How to complete this task -> One part of the entries below is wanted: the lines from the one containing "原文：In its simplest" through the one containing "修正：我们说过，赫拉克利德斯". Write those out exactly and nothing else.
__________
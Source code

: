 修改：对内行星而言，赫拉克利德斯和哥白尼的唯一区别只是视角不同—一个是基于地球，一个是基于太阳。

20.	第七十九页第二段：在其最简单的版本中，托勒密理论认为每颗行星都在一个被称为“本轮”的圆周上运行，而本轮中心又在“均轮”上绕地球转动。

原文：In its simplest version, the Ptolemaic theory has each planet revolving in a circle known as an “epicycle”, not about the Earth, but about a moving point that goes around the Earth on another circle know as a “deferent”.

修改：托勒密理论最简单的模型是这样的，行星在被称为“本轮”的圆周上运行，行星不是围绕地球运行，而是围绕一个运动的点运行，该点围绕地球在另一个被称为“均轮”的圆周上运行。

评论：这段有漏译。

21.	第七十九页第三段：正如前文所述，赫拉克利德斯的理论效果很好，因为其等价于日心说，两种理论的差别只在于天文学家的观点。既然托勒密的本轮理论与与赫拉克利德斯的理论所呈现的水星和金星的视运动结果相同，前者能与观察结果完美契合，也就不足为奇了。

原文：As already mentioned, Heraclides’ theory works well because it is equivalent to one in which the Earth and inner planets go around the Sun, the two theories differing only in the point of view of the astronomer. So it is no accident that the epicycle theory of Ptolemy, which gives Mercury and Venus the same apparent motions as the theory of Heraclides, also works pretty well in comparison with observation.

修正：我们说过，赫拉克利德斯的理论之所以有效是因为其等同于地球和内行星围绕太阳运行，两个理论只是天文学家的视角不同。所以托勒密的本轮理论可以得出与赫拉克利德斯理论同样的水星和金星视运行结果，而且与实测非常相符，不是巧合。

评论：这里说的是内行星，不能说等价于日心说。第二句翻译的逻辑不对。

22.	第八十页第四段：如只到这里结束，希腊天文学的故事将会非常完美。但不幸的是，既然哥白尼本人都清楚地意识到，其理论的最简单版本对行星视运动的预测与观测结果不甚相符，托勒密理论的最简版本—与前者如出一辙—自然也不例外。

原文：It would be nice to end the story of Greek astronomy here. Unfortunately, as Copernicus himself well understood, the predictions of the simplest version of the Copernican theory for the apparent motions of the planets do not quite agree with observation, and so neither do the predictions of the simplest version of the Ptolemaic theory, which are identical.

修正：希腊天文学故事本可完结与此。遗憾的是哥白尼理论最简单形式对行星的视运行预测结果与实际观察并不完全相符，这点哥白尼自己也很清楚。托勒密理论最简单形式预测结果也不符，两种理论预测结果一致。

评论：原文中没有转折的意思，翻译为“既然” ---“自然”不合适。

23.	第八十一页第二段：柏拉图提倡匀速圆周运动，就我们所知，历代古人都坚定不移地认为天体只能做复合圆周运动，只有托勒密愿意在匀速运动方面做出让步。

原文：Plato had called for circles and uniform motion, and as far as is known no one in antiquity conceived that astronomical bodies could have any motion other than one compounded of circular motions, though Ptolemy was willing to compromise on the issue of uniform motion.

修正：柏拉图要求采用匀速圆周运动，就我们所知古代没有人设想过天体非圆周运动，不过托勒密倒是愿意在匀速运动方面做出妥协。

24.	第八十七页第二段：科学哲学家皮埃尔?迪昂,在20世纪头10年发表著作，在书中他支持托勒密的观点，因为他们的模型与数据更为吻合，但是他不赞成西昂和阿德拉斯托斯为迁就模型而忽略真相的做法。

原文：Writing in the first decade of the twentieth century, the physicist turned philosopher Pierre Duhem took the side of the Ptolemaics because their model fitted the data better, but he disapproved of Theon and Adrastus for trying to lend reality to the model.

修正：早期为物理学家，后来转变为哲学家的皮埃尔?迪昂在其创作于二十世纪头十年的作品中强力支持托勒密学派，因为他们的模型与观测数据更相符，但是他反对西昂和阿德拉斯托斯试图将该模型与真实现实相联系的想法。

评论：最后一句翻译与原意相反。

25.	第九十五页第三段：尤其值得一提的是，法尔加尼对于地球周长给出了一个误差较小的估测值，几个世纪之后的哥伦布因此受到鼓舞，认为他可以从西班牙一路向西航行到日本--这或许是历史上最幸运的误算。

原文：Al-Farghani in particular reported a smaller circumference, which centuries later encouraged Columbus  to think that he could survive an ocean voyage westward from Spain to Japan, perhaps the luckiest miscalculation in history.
__________
Your solution ->
原文：In its simplest version, the Ptolemaic theory has each planet revolving in a circle known as an “epicycle”, not about the Earth, but about a moving point that goes around the Earth on another circle know as a “deferent”.

修改：托勒密理论最简单的模型是这样的，行星在被称为“本轮”的圆周上运行，行星不是围绕地球运行，而是围绕一个运动的点运行，该点围绕地球在另一个被称为“均轮”的圆周上运行。

评论：这段有漏译。

21.	第七十九页第三段：正如前文所述，赫拉克利德斯的理论效果很好，因为其等价于日心说，两种理论的差别只在于天文学家的观点。既然托勒密的本轮理论与与赫拉克利德斯的理论所呈现的水星和金星的视运动结果相同，前者能与观察结果完美契合，也就不足为奇了。

原文：As already mentioned, Heraclides’ theory works well because it is equivalent to one in which the Earth and inner planets go around the Sun, the two theories differing only in the point of view of the astronomer. So it is no accident that the epicycle theory of Ptolemy, which gives Mercury and Venus the same apparent motions as the theory of Heraclides, also works pretty well in comparison with observation.

修正：我们说过，赫拉克利德斯的理论之所以有效是因为其等同于地球和内行星围绕太阳运行，两个理论只是天文学家的视角不同。所以托勒密的本轮理论可以得出与赫拉克利德斯理论同样的水星和金星视运行结果，而且与实测非常相符，不是巧合。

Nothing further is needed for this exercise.